● What you should do: Each line below is to be copied exactly; images do not go into the copy.

Collected data
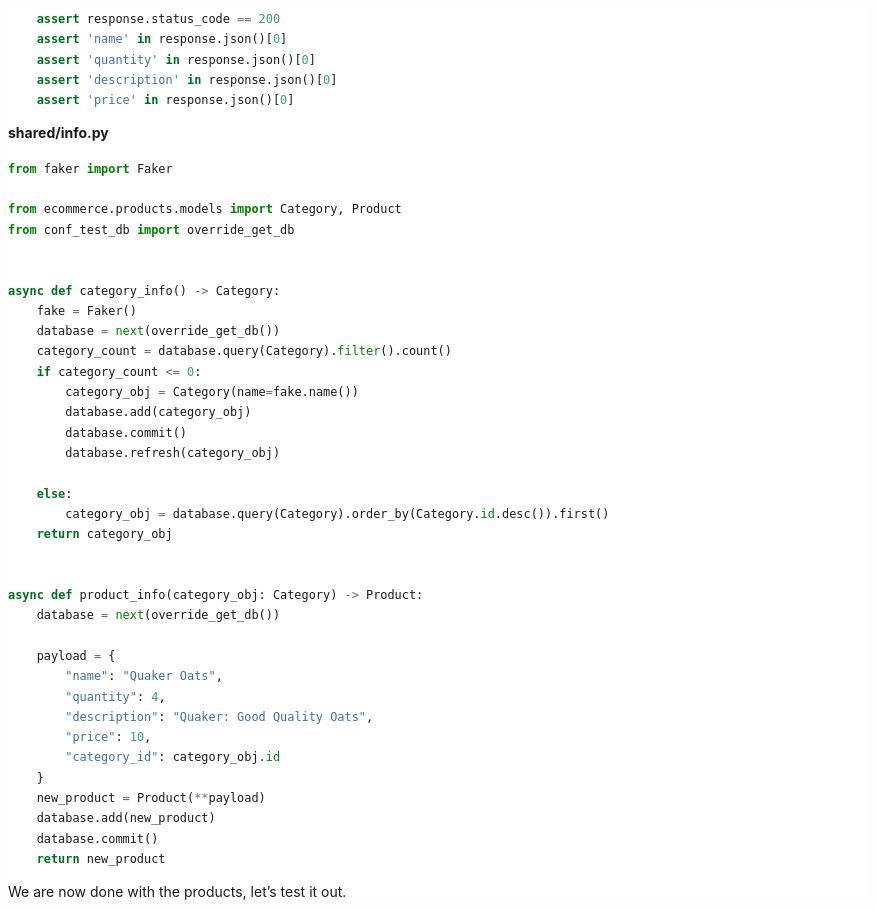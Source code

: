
 ```python
    assert response.status_code == 200
    assert 'name' in response.json()[0]
    assert 'quantity' in response.json()[0]
    assert 'description' in response.json()[0]
    assert 'price' in response.json()[0]
```

**shared/info.py**

```python
from faker import Faker

from ecommerce.products.models import Category, Product
from conf_test_db import override_get_db


async def category_info() -> Category:
    fake = Faker()
    database = next(override_get_db())
    category_count = database.query(Category).filter().count()
    if category_count <= 0:
        category_obj = Category(name=fake.name())
        database.add(category_obj)
        database.commit()
        database.refresh(category_obj)

    else:
        category_obj = database.query(Category).order_by(Category.id.desc()).first()
    return category_obj


async def product_info(category_obj: Category) -> Product:
    database = next(override_get_db())

    payload = {
        "name": "Quaker Oats",
        "quantity": 4,
        "description": "Quaker: Good Quality Oats",
        "price": 10,
        "category_id": category_obj.id
    }
    new_product = Product(**payload)
    database.add(new_product)
    database.commit()
    return new_product
```

We are now done with the products, let’s test it out.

● Response to the task:
Source code

:
 ```python
    assert response.status_code == 200
    assert 'name' in response.json()[0]
    assert 'quantity' in response.json()[0]
    assert 'description' in response.json()[0]
    assert 'price' in response.json()[0]
```

**shared/info.py**

```python
from faker import Faker

from ecommerce.products.models import Category, Product
from conf_test_db import override_get_db


async def category_info() -> Category:
    fake = Faker()
    database = next(override_get_db())
    category_count = database.query(Category).filter().count()
    if category_count <= 0:
        category_obj = Category(name=fake.name())
        database.add(category_obj)
        database.commit()
        database.refresh(category_obj)

    else:
        category_obj = database.query(Category).order_by(Category.id.desc()).first()
    return category_obj


async def product_info(category_obj: Category) -> Product:
    database = next(override_get_db())

    payload = {
        "name": "Quaker Oats",
        "quantity": 4,
        "description": "Quaker: Good Quality Oats",
        "price": 10,
        "category_id": category_obj.id
    }
    new_product = Product(**payload)
    database.add(new_product)
    database.commit()
    return new_product
```

We are now done with the products, let’s test it out.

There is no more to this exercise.